**Given data**:
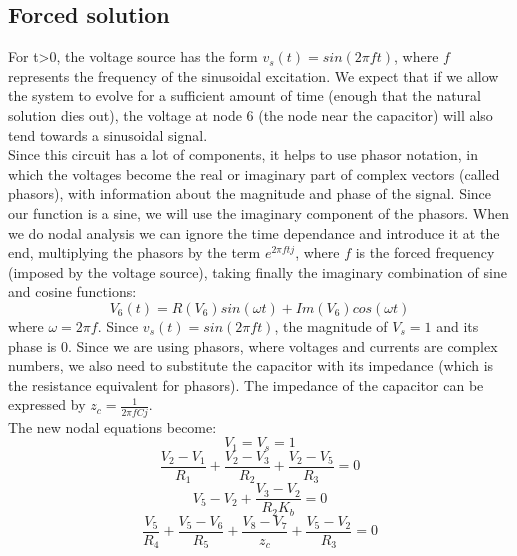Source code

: \subsection{Forced solution}
\label{ssec:fs}
For t\textgreater0, the voltage source has the form $v_s(t)=sin(2 \pi  f t)$, where $f$ represents the frequency of the sinusoidal excitation. We expect that if we allow the system to evolve for a sufficient amount of time (enough that the natural solution dies out), the voltage at node 6 (the node near the capacitor) will also tend towards a sinusoidal signal. \\
Since this circuit has a lot of components, it helps to use phasor notation, in which the voltages become the real or imaginary part of complex vectors (called phasors), with information about the magnitude and phase of the signal. Since our function is a sine, we will use the imaginary component of the phasors. When we do nodal analysis we can ignore the time dependance and introduce it at the end, multiplying the phasors by the term $e^{2 \pi f t j}$, where $f$ is the forced frequency (imposed by the voltage source), taking finally the imaginary combination of sine and cosine functions: \\
\begin{equation}
V_6(t) = R(V_6)sin(\omega t)+Im(V_6)cos(\omega t)
\end{equation}
where $\omega=2\pi f$.
Since  $v_s(t)=sin(2 \pi  f t)$, the magnitude of $V_{s}=1$ and its phase is 0.
Since we are using phasors, where voltages and currents are complex numbers, we also need to substitute the capacitor with its impedance (which is the resistance equivalent for phasors). The impedance of the capacitor can be expressed by $z_{c}=\frac{1}{2 \pi f C j}$. \\
The new nodal equations become: \\
\begin{equation}
    V_{1}=V_{s}=1
\end{equation}
\begin{equation}
  \frac{V_{2}-V_{1}}{R_{1}} +\frac{V_{2}-V_{3}}{R_{2}}+\frac{V_{2}-V_{5}}{R_{3}}=0 
\end{equation}
\begin{equation}
  V_{5}-V_{2}+\frac{V_{3}-V_{2}}{R_{2} K_b}=0
\end{equation}
\begin{equation}
   \frac{V_{5}}{R_{4}} + \frac{V_{5}-V_{6}}{R_{5}}+ \frac{V_{8}-V_{7}}{z_c} + \frac{V_{5}-V_{2}}{R_{3}}=0 
\end{equation}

**Brief**: Lines from the one containing "V_6(t) = R(V_6)sin(\omega" through the final line of the entries are the only ones to print, and each must match exactly.

**Task solution**:
V_6(t) = R(V_6)sin(\omega t)+Im(V_6)cos(\omega t)
\end{equation}
where $\omega=2\pi f$.
Since  $v_s(t)=sin(2 \pi  f t)$, the magnitude of $V_{s}=1$ and its phase is 0.
Since we are using phasors, where voltages and currents are complex numbers, we also need to substitute the capacitor with its impedance (which is the resistance equivalent for phasors). The impedance of the capacitor can be expressed by $z_{c}=\frac{1}{2 \pi f C j}$. \\
The new nodal equations become: \\
\begin{equation}
    V_{1}=V_{s}=1
\end{equation}
\begin{equation}
  \frac{V_{2}-V_{1}}{R_{1}} +\frac{V_{2}-V_{3}}{R_{2}}+\frac{V_{2}-V_{5}}{R_{3}}=0 
\end{equation}
\begin{equation}
  V_{5}-V_{2}+\frac{V_{3}-V_{2}}{R_{2} K_b}=0
\end{equation}
\begin{equation}
   \frac{V_{5}}{R_{4}} + \frac{V_{5}-V_{6}}{R_{5}}+ \frac{V_{8}-V_{7}}{z_c} + \frac{V_{5}-V_{2}}{R_{3}}=0 
\end{equation}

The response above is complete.